Just upgraded from that 20$ thrift shop pair though, so I don't have much other reference on how tighter boots feel while riding yet. 
But I really hated the heel lift part....


----------



## neni (Dec 24, 2012)

Are you asking abt well fitting but loosely tightened boots, or too big boots?
Loose boots lead to heel lift on toeside carves and traverses = loss of leverage/response; or crammed toes through fwd slipping on heelside carves/traverses = hurting toes. If the boot is too big, you may gonna overtighten the boot to prevent slipping -> cut off blood circulation -> cold feet, cramps.
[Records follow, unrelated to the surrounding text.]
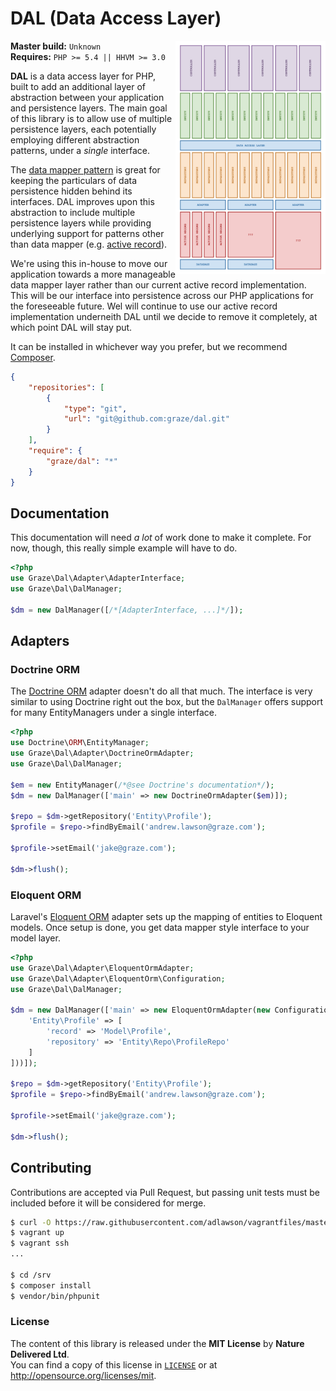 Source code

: # DAL (Data Access Layer)

<img src="diagram.png" alt="Graze.com" align="right" width=240/>

**Master build:** `Unknown`<br/>
**Requires:** `PHP >= 5.4 || HHVM >= 3.0`

**DAL** is a data access layer for PHP, built to add an additional layer of
abstraction between your application and persistence layers. The main goal of
this library is to allow use of multiple persistence layers, each potentially
employing different abstraction patterns, under a *single* interface.

The [data mapper pattern][data-mapper] is great for keeping the particulars of
data persistence hidden behind its interfaces. DAL improves upon this
abstraction to include multiple persistence layers while providing underlying
support for patterns other than data mapper (e.g.
[active record][active-record]).

We're using this in-house to move our application towards a more manageable data
mapper layer rather than our current active record implementation. This will be
our interface into persistence across our PHP applications for the foreseeable
future. Wel will continue to use our active record implementation underneith DAL
until we decide to remove it completely, at which point DAL will stay put.

It can be installed in whichever way you prefer, but we recommend
[Composer][packagist].
```json
{
    "repositories": [
        {
            "type": "git",
            "url": "git@github.com:graze/dal.git"
        }
    ],
    "require": {
        "graze/dal": "*"
    }
}
```

## Documentation
This documentation will need *a lot* of work done to make it complete. For now,
though, this really simple example will have to do.
```php
<?php
use Graze\Dal\Adapter\AdapterInterface;
use Graze\Dal\DalManager;

$dm = new DalManager([/*[AdapterInterface, ...]*/]);
```

## Adapters
### Doctrine ORM
The [Doctrine ORM][doctrine-orm] adapter doesn't do all that much. The interface
is very similar to using Doctrine right out the box, but the `DalManager` offers
support for many EntityManagers under a single interface.
```php
<?php
use Doctrine\ORM\EntityManager;
use Graze\Dal\Adapter\DoctrineOrmAdapter;
use Graze\Dal\DalManager;

$em = new EntityManager(/*@see Doctrine's documentation*/);
$dm = new DalManager(['main' => new DoctrineOrmAdapter($em)]);

$repo = $dm->getRepository('Entity\Profile');
$profile = $repo->findByEmail('andrew.lawson@graze.com');

$profile->setEmail('jake@graze.com');

$dm->flush();
```

### Eloquent ORM
Laravel's [Eloquent ORM][eloquent-orm] adapter sets up the mapping of entities
to Eloquent models. Once setup is done, you get data mapper style interface to
your model layer.
```php
<?php
use Graze\Dal\Adapter\EloquentOrmAdapter;
use Graze\Dal\Adapter\EloquentOrm\Configuration;
use Graze\Dal\DalManager;

$dm = new DalManager(['main' => new EloquentOrmAdapter(new Configuration([
    'Entity\Profile' => [
        'record' => 'Model\Profile',
        'repository' => 'Entity\Repo\ProfileRepo'
    ]
]))]);

$repo = $dm->getRepository('Entity\Profile');
$profile = $repo->findByEmail('andrew.lawson@graze.com');

$profile->setEmail('jake@graze.com');

$dm->flush();
```

## Contributing
Contributions are accepted via Pull Request, but passing unit tests must be
included before it will be considered for merge.
```bash
$ curl -O https://raw.githubusercontent.com/adlawson/vagrantfiles/master/php/Vagrantfile
$ vagrant up
$ vagrant ssh
...

$ cd /srv
$ composer install
$ vendor/bin/phpunit
```

### License
The content of this library is released under the **MIT License** by
**Nature Delivered Ltd**.<br/> You can find a copy of this license in
[`LICENSE`][license] or at http://opensource.org/licenses/mit.

<!-- Project links -->
[travis]: https://travis-ci.org/graze/dal
[travis-master]: https://travis-ci.org/graze/dal.png?branch=master
[packagist]: https://packagist.org/packages/graze/dal

<!-- References -->
[data-mapper]: http://en.wikipedia.org/wiki/Data_mapper_pattern
[active-record]: http://en.wikipedia.org/wiki/Active_record_pattern
[doctrine-orm]: http://docs.doctrine-project.org/projects/doctrine-orm/en/latest/
[eloquent-orm]: http://laravel.com/docs/eloquent

<!-- Files -->
[license]: /LICENSE
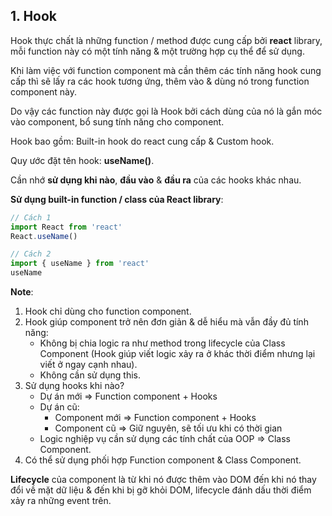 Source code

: ## 1. Hook  

Hook thực chất là những function / method được cung cấp bởi **react** library, mỗi function này có một tính năng & một trường hợp cụ thể để sử dụng.  

Khi làm việc với function component mà cần thêm các tính năng hook cung cấp thì sẽ lấy ra các hook tương ứng, thêm vào & dùng nó trong function component này.  

Do vậy các function này được gọi là Hook bởi cách dùng của nó là gắn móc vào component, bổ sung tính năng cho component.  

Hook bao gồm: Built-in hook do react cung cấp & Custom hook.  

Quy ước đặt tên hook: **useName()**.  

Cần nhớ **sử dụng khi nào**, **đầu vào** & **đầu ra** của các hooks khác nhau.  

**Sử dụng built-in function / class của React library**:  
```jsx
// Cách 1
import React from 'react'
React.useName()

// Cách 2
import { useName } from 'react'
useName
```

**Note**:  

1. Hook chỉ dùng cho function component.  
2. Hook giúp component trở nên đơn giản & dễ hiểu mà vẫn đầy đủ tính năng:  
    - Không bị chia logic ra như method trong lifecycle của Class Component (Hook giúp viết logic xảy ra ở khác thời điểm nhưng lại viết ở ngay cạnh nhau).  
    - Không cần sử dụng this.  
3. Sử dụng hooks khi nào?  
    - Dự án mới => Function component + Hooks  
    - Dự án cũ:  
        - Component mới => Function component + Hooks  
        - Component cũ => Giữ nguyên, sẽ tối ưu khi có thời gian  
    - Logic nghiệp vụ cần sử dụng các tính chất của OOP => Class Component.  
4. Có thể sử dụng phối hợp Function component & Class Component.  

**Lifecycle** của component là từ khi nó được thêm vào DOM đến khi nó thay đổi về mặt dữ liệu & đến khi bị gỡ khỏi DOM, lifecycle đánh dấu thời điểm xảy ra những event trên.  
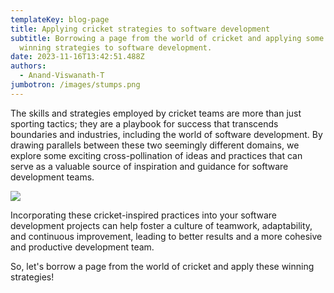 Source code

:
 ```yaml
---
templateKey: blog-page
title: Applying cricket strategies to software development
subtitle: Borrowing a page from the world of cricket and applying some of the
  winning strategies to software development.
date: 2023-11-16T13:42:51.488Z
authors:
  - Anand-Viswanath-T
jumbotron: /images/stumps.png
---
```

The skills and strategies employed by cricket teams are more than just sporting tactics; they are a playbook for success that transcends boundaries and industries, including the world of software development. By drawing parallels between these two seemingly different domains, we explore some exciting cross-pollination of ideas and practices that can serve as a valuable source of inspiration and guidance for software development teams.

![](/images/cricket2software.png)

Incorporating these cricket-inspired practices into your software development projects can help foster a culture of teamwork, adaptability, and continuous improvement, leading to better results and a more cohesive and productive development team.

So, let's borrow a page from the world of cricket and apply these winning strategies! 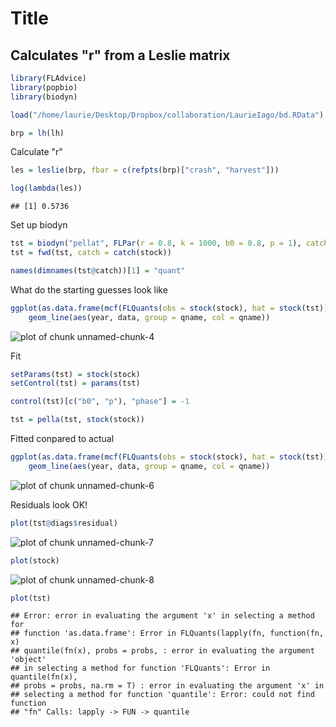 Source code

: Title
========================================================

Calculates "r" from a Leslie matrix
--------------------------------------------------------
  

```r
library(FLAdvice)
library(popbio)
library(biodyn)

load("/home/laurie/Desktop/Dropbox/collaboration/LaurieIago/bd.RData")

brp = lh(lh)
```


Calculate "r"

```r
les = leslie(brp, fbar = c(refpts(brp)["crash", "harvest"]))

log(lambda(les))
```

```
## [1] 0.5736
```



Set up biodyn

```r
tst = biodyn("pellat", FLPar(r = 0.8, k = 1000, b0 = 0.8, p = 1), catch = catch(stock))
tst = fwd(tst, catch = catch(stock))

names(dimnames(tst@catch))[1] = "quant"
```


What do the starting guesses look like

```r
ggplot(as.data.frame(mcf(FLQuants(obs = stock(stock), hat = stock(tst))), drop = T)) + 
    geom_line(aes(year, data, group = qname, col = qname))
```

![plot of chunk unnamed-chunk-4](figure/unnamed-chunk-4.png) 


Fit 

```r
setParams(tst) = stock(stock)
setControl(tst) = params(tst)

control(tst)[c("b0", "p"), "phase"] = -1

tst = pella(tst, stock(stock))
```


Fitted conpared to actual

```r
ggplot(as.data.frame(mcf(FLQuants(obs = stock(stock), hat = stock(tst))), drop = T)) + 
    geom_line(aes(year, data, group = qname, col = qname))
```

![plot of chunk unnamed-chunk-6](figure/unnamed-chunk-6.png) 


Residuals look OK!

```r
plot(tst@diags$residual)
```

![plot of chunk unnamed-chunk-7](figure/unnamed-chunk-7.png) 




```r
plot(stock)
```

![plot of chunk unnamed-chunk-8](figure/unnamed-chunk-8.png) 



```r
plot(tst)
```

```
## Error: error in evaluating the argument 'x' in selecting a method for
## function 'as.data.frame': Error in FLQuants(lapply(fn, function(fn, x)
## quantile(fn(x), probs = probs, : error in evaluating the argument 'object'
## in selecting a method for function 'FLQuants': Error in quantile(fn(x),
## probs = probs, na.rm = T) : error in evaluating the argument 'x' in
## selecting a method for function 'quantile': Error: could not find function
## "fn" Calls: lapply -> FUN -> quantile
```


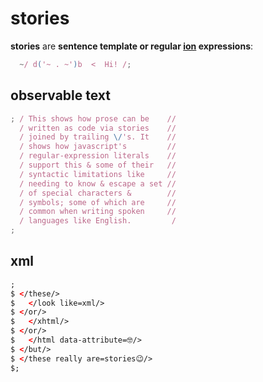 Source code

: # stories

**stories** are **sentence template or regular [ion](ion.md) expressions**:

```javascript
  ~/ d('~ . ~')b  <  Hi! /;
```

## observable text

```javascript
; / This shows how prose can be    //
  / written as code via stories    //
  / joined by trailing \/'s. It    //
  / shows how javascript's         //
  / regular-expression literals    //
  / support this & some of their   //
  / syntactic limitations like     //
  / needing to know & escape a set //
  / of special characters &        //
  / symbols; some of which are     //
  / common when writing spoken     //
  / languages like English.         /
;
```

## xml

```xml
;
$ </these/>
$   </look like=xml/>
$ </or/>
$   </xhtml/>
$ </or/>
$   </html data-attribute=🤓/>
$ </but/>
$ </these really are=stories😉/>
$;
``` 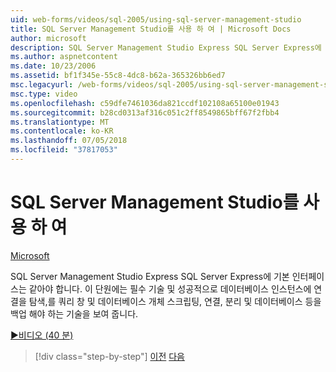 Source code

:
 ```yaml
---
uid: web-forms/videos/sql-2005/using-sql-server-management-studio
title: SQL Server Management Studio를 사용 하 여 | Microsoft Docs
author: microsoft
description: SQL Server Management Studio Express SQL Server Express에 기본 인터페이스는 같아야 합니다. 이 단원에는 필수 기술 및 ski를 보여 줍니다...
ms.author: aspnetcontent
ms.date: 10/23/2006
ms.assetid: bf1f345e-55c8-4dc8-b62a-365326bb6ed7
msc.legacyurl: /web-forms/videos/sql-2005/using-sql-server-management-studio
msc.type: video
ms.openlocfilehash: c59dfe7461036da821ccdf102108a65100e01943
ms.sourcegitcommit: b28cd0313af316c051c2ff8549865bff67f2fbb4
ms.translationtype: MT
ms.contentlocale: ko-KR
ms.lasthandoff: 07/05/2018
ms.locfileid: "37817053"
---
```

<a name="using-sql-server-management-studio"></a>SQL Server Management Studio를 사용 하 여
====================
[Microsoft](https://github.com/microsoft)

SQL Server Management Studio Express SQL Server Express에 기본 인터페이스는 같아야 합니다. 이 단원에는 필수 기술 및 성공적으로 데이터베이스 인스턴스에 연결을 탐색,를 쿼리 창 및 데이터베이스 개체 스크립팅, 연결, 분리 및 데이터베이스 등을 백업 해야 하는 기술을 보여 줍니다.

[&#9654;비디오 (40 분)](https://channel9.msdn.com/Blogs/ASP-NET-Site-Videos/using-sql-server-management-studio)

> [!div class="step-by-step"]
> [이전](connecting-your-web-application-to-sql-server-2005-express-edition.md)
> [다음](getting-started-with-reporting-services.md)
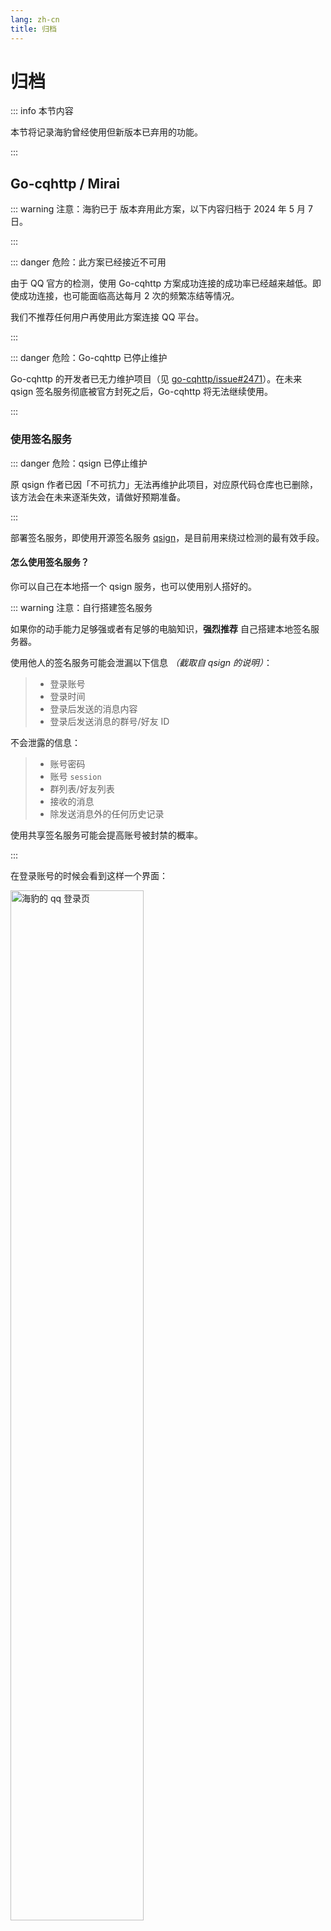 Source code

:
 ```yaml
---
lang: zh-cn
title: 归档
---
```


# 归档

::: info 本节内容

本节将记录海豹曾经使用但新版本已弃用的功能。

:::

## Go-cqhttp / Mirai

::: warning 注意：海豹已于 <Badge type="warning" text="v1.4.5"/> 版本弃用此方案，以下内容归档于 2024 年 5 月 7 日。

:::

::: danger 危险：此方案已经接近不可用

由于 QQ 官方的检测，使用 Go-cqhttp 方案成功连接的成功率已经越来越低。即使成功连接，也可能面临高达每月 2 次的频繁冻结等情况。

我们不推荐任何用户再使用此方案连接 QQ 平台。

:::

::: danger 危险：Go-cqhttp 已停止维护

Go-cqhttp 的开发者已无力维护项目（见 [go-cqhttp/issue#2471](https://github.com/Mrs4s/go-cqhttp/issues/2471)）。在未来 qsign 签名服务彻底被官方封死之后，Go-cqhttp 将无法继续使用。

:::

### 使用签名服务

::: danger 危险：qsign 已停止维护

原 qsign 作者已因「不可抗力」无法再维护此项目，对应原代码仓库也已删除，该方法会在未来逐渐失效，请做好预期准备。

:::

部署签名服务，即使用开源签名服务 [qsign](https://github.com/fuqiuluo/unidbg-fetch-qsign)，是目前用来绕过检测的最有效手段。

#### 怎么使用签名服务？

你可以自己在本地搭一个 qsign 服务，也可以使用别人搭好的。

::: warning 注意：自行搭建签名服务

如果你的动手能力足够强或者有足够的电脑知识，**强烈推荐** 自己搭建本地签名服务器。

使用他人的签名服务可能会泄漏以下信息 *（截取自 qsign 的说明）*：

> - 登录账号
> - 登录时间
> - 登录后发送的消息内容
> - 登录后发送消息的群号/好友 ID

不会泄露的信息：

> - 账号密码
> - 账号 `session`
> - 群列表/好友列表
> - 接收的消息
> - 除发送消息外的任何历史记录

使用共享签名服务可能会提高账号被封禁的概率。

:::

在登录账号的时候会看到这样一个界面：

<img src="./images/platform-qq-qsign-1.png" alt="海豹的 qq 登录页" width="65%">

点击下面的「签名服务」一栏的「简易配置」，可以看到如下配置项：

<img src="./images/platform-qq-qsign-2.png" alt="配置签名服务" width="65%">

- 服务 url：你要链接的 qsign url
- 服务 key：密码
- 服务鉴权：默认为空，如果有的服务器要求特定的鉴权，就填上吧

::: tip 提示：默认的 qsign 配置

没有特殊设置的话，qsign 的 url 通常默认为 `http://localhost:13579`，key 通常默认为 `114514`。

:::

#### 如何搭建签名服务

::: tip 提示：有能力的用户可以自行搭建服务。
:::

::: warning

由于项目的特殊性，下面的方法随时可能失效，我们不对信息的及时性做任何保证。可以加入海豹官方群寻求帮助。

:::

::: tabs key:os

== Windows

可以尝试使用 [一键 qsign](https://github.com/rhwong/unidbg-fetch-qsign-onekey)。

引用自说明：
> 点开以后删掉文件夹里的 `go-cqhttp.bat` 及 `go-cqhttp_windows_386.exe`，然后运行里面的 `Start_Qsign.bat` 启动 qsign，按照提示依次键入 `txlib_version` 参数、设定 `host`、`port`、`key`的值。（如果不知道这些是干什么的，请直接依次按下 Enter）

== Linux

参阅 qsign 提供的完整教程，看 [这里](https://github.com/fuqiuluo/unidbg-fetch-qsign/wiki/%E9%83%A8%E7%BD%B2%E5%9C%A8Linux)。

== MacOS

可以尝试使用 [AutoQSignForMac](https://github.com/Verplitic/AutoQSignForMac)。

在终端运行 `start.sh` 即可配置和启动签名服务器。如果提示 `zsh: access denied`，需要先运行 `chmod -x start.sh` 来给予权限。

初次启动会选择 txlib 版本，及运行 QSign 的主机、端口和 API Key。通常情况下，可以回车跳过而使用默认配置。

:::

### 手动抓取 ticket

目前，Gocq 的过验证码网站已经停止服务，你需要自行抓取 ticket 进行登录。

步骤如下：

#### 前置工作

启动海豹，打开海豹的管理 ui，账号设置，添加账号；

账号类型选 QQ 账号，设备选「Android Pad-可共存」（此协议登录手机可同时在线，qsign 仅 Android 协议和 Android Pad 协议可用）：

![添加账号](./images/select-account.png)

版本选择 8.9.70（如果你的 qsign 是其它版本，请选择对应版本）：

![选择 qsign 版本](./images/qsign-version.png)

填写 QQ 账号密码：

![填写 QQ 账号密码](./images/qq-account-and-pass.png)

选择简易配置：

![选择简易配置](./images/qsign-select.png)

服务 url 填你的 qsign 服务地址。

服务 key 填你的 qsign 服务密码，没有可以不填。

服务鉴权不填写。

![服务鉴权](./images/qsign-config.png)

接着点击登录，然后退出海豹（结束进程）。

#### 分离部署登录流程

1. 将 `go-cqhttp\go-cqhttp.exe` 文件复制到 `海豹目录/data/default/extra/gocqQQ号(你登录骰娘的qq号)` 这个文件夹下。

   ![文件夹结构](./images/gocq-folder.png)

2. 双击运行 `go-cqhttp.exe`，两次确认后出现 `go-cqhttp.bat` 文件。

   ![运行警告 1](./images/gocq-warn1.png) ![运行警告 2](./images/gocq-warn2.png)

3. 双击运行 `go-cqhttp.bat`，出现以下消息后输入 `2`，回车，复制链接到浏览器（终端选中后右键即可复制粘贴，没有选项）。

   ![运行](./images/gocq-step1.png)

   ::: tip 提示：出现 `open image cache db failed`

   出现该报错的原因很可能是因为 gocq 的缓存数据库损坏，可以尝试删除 gocq 的 data 目录后重新运行 gocq。（注意是 gocq 的 data 而不是海豹的！）

   :::

4. 按照 [手动抓取 ticket 教程 - 哔哩哔哩](https://b23.tv/GRGg4GR) 视频教程操作，成功滑条后（需要抓 ticket，不只是滑条）复制 ticket 到终端后回车。

   ![滑块 ticket 输入](./images/gocq-step2.png)

5. 如果登录成功，你应当能看到一条类似于 `2022-05-06 20:00:00 [INFO] 登录成功，欢迎使用：XXX` 的日志。

   ![登录成功](./images/gocq-success.png)

   同时你应当在下方看到一条类似于 `2022-05-06 20:00:00 [INFO] CQ Websocket 服务器已启动：[::]:8080` 的日志。

   结尾的 `8080` 即为 gocq 的 ws 端口。你的端口号可能不同，总之请记住这个端口号。

6. 打开海豹，删除之前添加的账号，然后重新添加账号，选择 QQ(OneBot11 分离部署)

   ![添加账号](./images/onebot11.png)

   在连接地址中填写 `ws://localhost:8080`（请把`8080`替换为你的 gocq 端口号）。填写完成后点击下一步。
7. 你的账号应当已经成功连接。

   ![连接成功](./images/onebot11-success.png)

### GoCqhttp FAQ

#### 1. 出现 Code 1

1. 账号密码错误，输入正确的账号密码。

#### 2. QSign 闪退

1. 确认没有启动多个 qsign（多个 qsign 需要端口不重复）；
2. 确认端口没有重复。若重复，请重新配置 qsign，修改 port；
3. 将 qsign 文件夹放到硬盘根目录试试（如 D 盘、C 盘）。

#### 3. 出现 Code 45

1. 没连上 qsign，重启 qsign，重新登录；
2. QSign 协议版本和 gocq 协议版本没对应，切换对应协议后重新登录；
3. 该版本 qsign 已失效，升级版本。

#### 4. 出现 Code 235

1. Ticket 复制错误（多复制了 `""` 或少复制了内容），重新登录；
2. 更换网络进行滑条，如电脑连手机热点，复制链接发给手机滑条，换台电脑等；
3. 登录频繁，过段时间重新尝试登录（时间不确定）。

#### 5. 出现 Code 237

1. 登录过于频繁，请等待一段时间继续；
2. 内置的 ticket 抓取工具失效，需要手动抓取；
3. 让他人帮助你滑条。

#### 5. 如何启动多个 qsign？（仅当需要备用签名或不同协议版本的时候有此需求）

解压一个新的 qsign 文件，重新配置，端口需要输入不同于前面的端口。

#### 6. 什么是 go-cqhttp？（通常简称 gocq）

登录 QQ 的程序，现各大骰系都用此程序，此外还有 mirai 等其他程序。

#### 7. 什么是签名？

- 手机 QQ 有内置的签名程序，可以不太准确的简单理解为会生成一些密码发给腾讯，让它识别是不是人；
- qsign 把手机 QQ 的签名程序偷了出来，提供了让我们自己生成密码的功能；
- gocq 在配置后可以对接 qsign，那样骰子也可以证明自己是正常人了。

## Chronocat Red 协议

::: warning 注意：海豹已于 <Badge type="warning" text="v1.4.5"/> 版本弃用此方案，以下内容归档于 2024 年 5 月 7 日。

:::

::: danger 危险：支持 Chronocat 为 0.0.54

海豹 Red 协议所适配的目标 Chronocat 版本为 0.0.54，低于该版本（主要为 0.0.52）缺少必要接口，使用时会出现报错，不建议使用。

:::

在账号添加中，选择「QQ Red 协议」，填写相应信息进行连接。

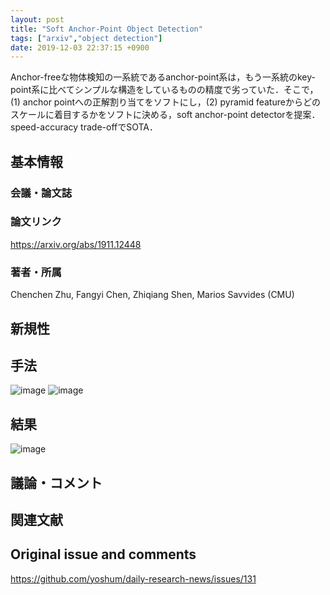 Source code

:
 ```yaml
---
layout: post
title: "Soft Anchor-Point Object Detection"
tags: ["arxiv","object detection"]
date: 2019-12-03 22:37:15 +0900
---
```


Anchor-freeな物体検知の一系統であるanchor-point系は，もう一系統のkey-point系に比べてシンプルな構造をしているものの精度で劣っていた．そこで，(1) anchor pointへの正解割り当てをソフトにし，(2) pyramid featureからどのスケールに着目するかをソフトに決める，soft anchor-point detectorを提案．speed-accuracy trade-offでSOTA．

## 基本情報
### 会議・論文誌

### 論文リンク
https://arxiv.org/abs/1911.12448

### 著者・所属
Chenchen Zhu, Fangyi Chen, Zhiqiang Shen, Marios Savvides (CMU)

## 新規性

## 手法
![image](https://user-images.githubusercontent.com/17794644/70055554-1b884700-161d-11ea-8419-f2aaea43e899.png)
![image](https://user-images.githubusercontent.com/17794644/70055606-39ee4280-161d-11ea-9c29-f5e88ae70aa2.png)

## 結果
![image](https://user-images.githubusercontent.com/17794644/70055507-00b5d280-161d-11ea-9576-3a0b3c7fbed2.png)

## 議論・コメント

## 関連文献


## Original issue and comments

https://github.com/yoshum/daily-research-news/issues/131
Additionally, a firmly tightened boot leg makes the boot stiffer, i.e. you can use your shins for more leverage/pressure on your toeside edge (instead of only working with your ancles)

However, if not riding aggressively (e.g. pow days in mellow terrain; exercising ballerina moves), I ride with rather loosely tightened boots for more comfort; don't mind a tad of loss of response in those situations. If in demanding BC terrain, or carving/bombing resort, or on a demanding board: boots are tightened firmly to get as much response as possible.


----------



## wrathfuldeity (Oct 5, 2007)

ill fitting boots = pain and/or no control > more pain and needless suffering and punishment = :crying:


----------



## aggie05 (Nov 12, 2014)

I measured my foot and talked to Wiredsport in one of these threads to get feedback on sizing. I THOUGHT I had been using the right size for the past 10+ years, but found out I have been off by a full size the whole time. Right around the new year I went in and bought a new pair of boots in the correct size (after trying on a TON for the best fit to my foot). Took them to the hill and wow! The comfort while riding improved (it wasn't necessarily uncomfortable before, but now that I am in the right size it is really comfortable now), my edge command improved 1000x (it was almost too much at first haha, but gladly welcome after I adjusted to what it is really supposed to feel like), and my fatigue decreased by a ton. I ran all day, pretty much without a break. If I normally do that anyway, with a break here and there, I'm a little tired by the end of it. It's not that I wasn't tired, but the fatigue was a whole lot less. I guess my muscles weren't having to work as hard. 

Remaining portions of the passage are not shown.